If you're trying to conceive - naturally or through IVF - you've probably been told to abstain from sex for several days beforehand to maximise sperm count. It's standard advice, repeated in fertility clinics and NHS guidance alike. New research published by scientists at the University of Oxford suggests that advice may be getting things back to front.

What the Oxford study found

The study, published on 25 March 2026 , is the most comprehensive analysis of sperm storage ever conducted. The team from Oxford's Department of Biology, pooled data from 115 human studies involving nearly 55,000 men, alongside 56 animal studies covering 30 non-human species. The pattern was consistent across the animal kingdom: sperm deteriorates the longer it is stored in the male body.

In men specifically, longer periods of sexual abstinence were associated with increased DNA damage and oxidative stress in sperm, alongside reduced motility and viability. In plain terms: the older the stored sperm, the less functional it tends to be. Crucially, this deterioration appeared to occur regardless of a man's age - it is the age of the sperm itself, not the man, that matters.

To explain the biology: sperm cells are unusually fragile because they are highly mobile and have minimal capacity to replenish their energy reserves or repair damage. This makes them particularly vulnerable to the effects of storage.

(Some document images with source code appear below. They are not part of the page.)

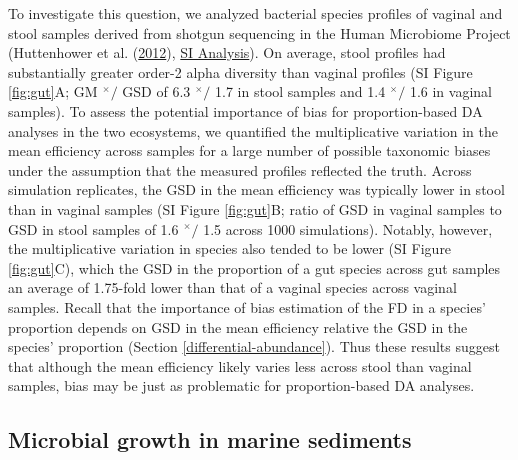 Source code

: \documentclass[
]{article}
\newcommand{\md}{^{\times}\!/}
\begin{document}
To investigate this question, we analyzed bacterial species profiles of vaginal and stool samples derived from shotgun sequencing in the Human Microbiome Project
(Huttenhower et al. (\protect\hyperlink{ref-huttenhower2012stru}{2012}), \href{https://mikemc.github.io/differential-abundance-theory/notebook/posts/2022-01-30-hmp-stool-vagina-comparison/}{SI Analysis}).
On average, stool profiles had substantially greater order-2 alpha diversity than vaginal profiles (SI Figure \ref{fig:gut}A; GM \(\md\) GSD of 6.3 \(\md\) 1.7 in stool samples and 1.4 \(\md\) 1.6 in vaginal samples).
To assess the potential importance of bias for proportion-based DA analyses in the two ecosystems, we quantified the multiplicative variation in the mean efficiency across samples for a large number of possible taxonomic biases under the assumption that the measured profiles reflected the truth.
Across simulation replicates, the GSD in the mean efficiency was typically lower in stool than in vaginal samples (SI Figure \ref{fig:gut}B; ratio of GSD in vaginal samples to GSD in stool samples of 1.6 \(\md\) 1.5 across 1000 simulations).
Notably, however, the multiplicative variation in species also tended to be lower (SI Figure \ref{fig:gut}C), which the GSD in the proportion of a gut species across gut samples an average of 1.75-fold lower than that of a vaginal species across vaginal samples.
Recall that the importance of bias estimation of the FD in a species' proportion depends on GSD in the mean efficiency relative the GSD in the species' proportion (Section \ref{differential-abundance}).
Thus these results suggest that although the mean efficiency likely varies less across stool than vaginal samples, bias may be just as problematic for proportion-based DA analyses.

\hypertarget{microbial-growth-in-marine-sediments}{%
\subsection{Microbial growth in marine sediments}\label{microbial-growth-in-marine-sediments}}
\end{document}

The problem with current guidelines

The World Health Organisation currently recommends that men abstain from ejaculating for two to seven days before providing a sperm sample for fertility tests or IVF. That guidance was designed to maximise sperm count - not sperm quality. The Oxford research suggests these are not always the same thing, and that the upper end of the WHO's seven-day window may be too long.

There is nuance here: if count is the only goal, abstinence remains relevant. But for most couples - and especially those undergoing IVF - quality matters just as much, if not more.

It is worth noting that the Oxford meta-analysis itself did not find a statistically significant impact of abstinence on fertilisation rates in humans. A separate but related finding comes from a recent clinical trial of 453 couples undergoing IVF, which found that men who abstained for less than 48 hours had an ongoing pregnancy rate of around 46%, compared with roughly 36% in those following the standard longer abstinence protocol. That trial adds real-world weight to the laboratory findings, though independent experts have noted it included both fresh and frozen embryo transfers, and that replication in larger trials would be valuable before widespread clinical protocols change.

What this means for couples trying naturally

For couples trying to conceive without assisted reproduction, the guidance is less clear-cut. It’s recommended to think in terms of balance: abstain too long, and sperm quality may suffer; abstain too briefly, and there may not be sufficient sperm volume or maturity. Somewhere between the extremes is likely optimal, though the research does not yet define a precise ideal frequency.

What to Take Away From This Research

The conventional wisdom around abstinence before fertility treatment is not wrong, exactly - it's incomplete. Sperm count and sperm quality are both real considerations, and they sometimes pull in opposite directions. This research, drawing on decades of evidence and nearly 55,000 men, adds important weight to the case for shorter abstinence windows, particularly in IVF settings. If you are working with a fertility clinic, it is worth raising this directly with your clinical team.